Information given »
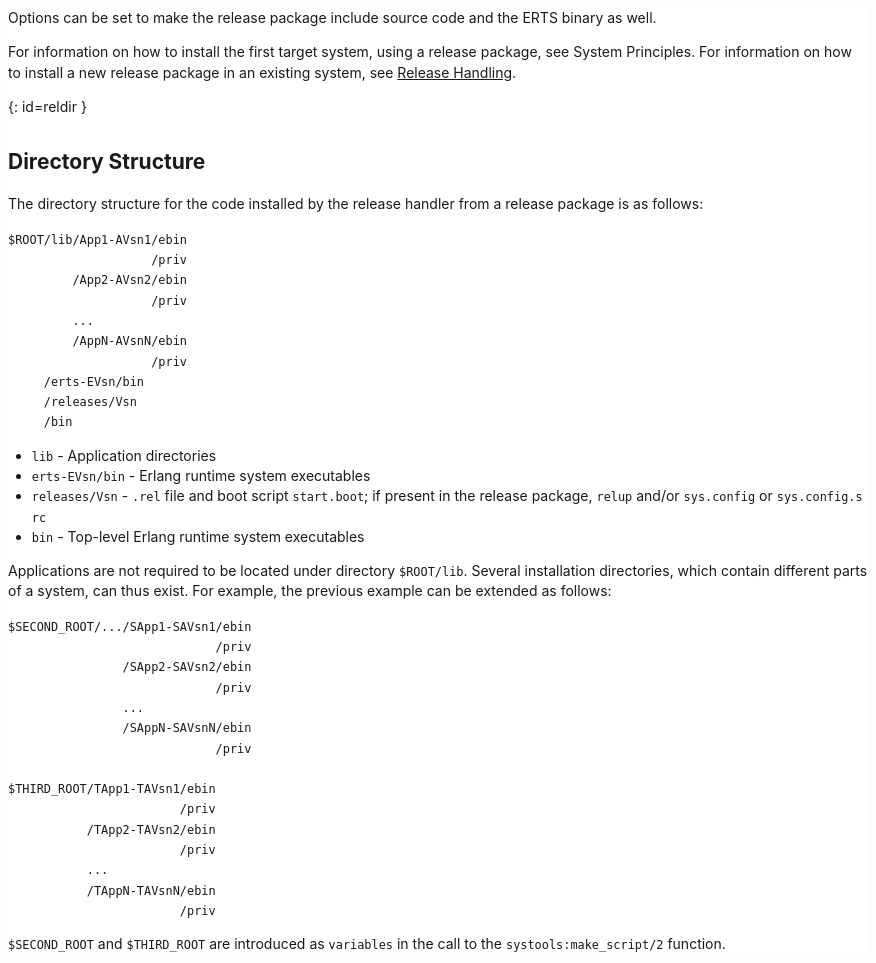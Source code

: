 Options can be set to make the release package include source code and the ERTS binary as well.

For information on how to install the first target system, using a release package, see System Principles. For information on how to install a new release package in an existing system, see [Release Handling](release_handling.md).

[](){: id=reldir }
## Directory Structure

The directory structure for the code installed by the release handler from a release package is as follows:

```text
$ROOT/lib/App1-AVsn1/ebin
                    /priv
         /App2-AVsn2/ebin
                    /priv
         ...
         /AppN-AVsnN/ebin
                    /priv
     /erts-EVsn/bin
     /releases/Vsn
     /bin
```

* `lib` \- Application directories
* `erts-EVsn/bin` \- Erlang runtime system executables
* `releases/Vsn` \- `.rel` file and boot script `start.boot`; if present in the release package, `relup` and/or `sys.config` or `sys.config.src`
* `bin` \- Top-level Erlang runtime system executables

Applications are not required to be located under directory `$ROOT/lib`. Several installation directories, which contain different parts of a system, can thus exist. For example, the previous example can be extended as follows:

```text
$SECOND_ROOT/.../SApp1-SAVsn1/ebin
                             /priv
                /SApp2-SAVsn2/ebin
                             /priv
                ...
                /SAppN-SAVsnN/ebin
                             /priv

$THIRD_ROOT/TApp1-TAVsn1/ebin
                        /priv
           /TApp2-TAVsn2/ebin
                        /priv
           ...
           /TAppN-TAVsnN/ebin
                        /priv
```

`$SECOND_ROOT` and `$THIRD_ROOT` are introduced as `variables` in the call to the `systools:make_script/2` function.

Work item »
Report all lines above with "Erlang".

Answer to this exercise »
* `erts-EVsn/bin` \- Erlang runtime system executables
* `bin` \- Top-level Erlang runtime system executables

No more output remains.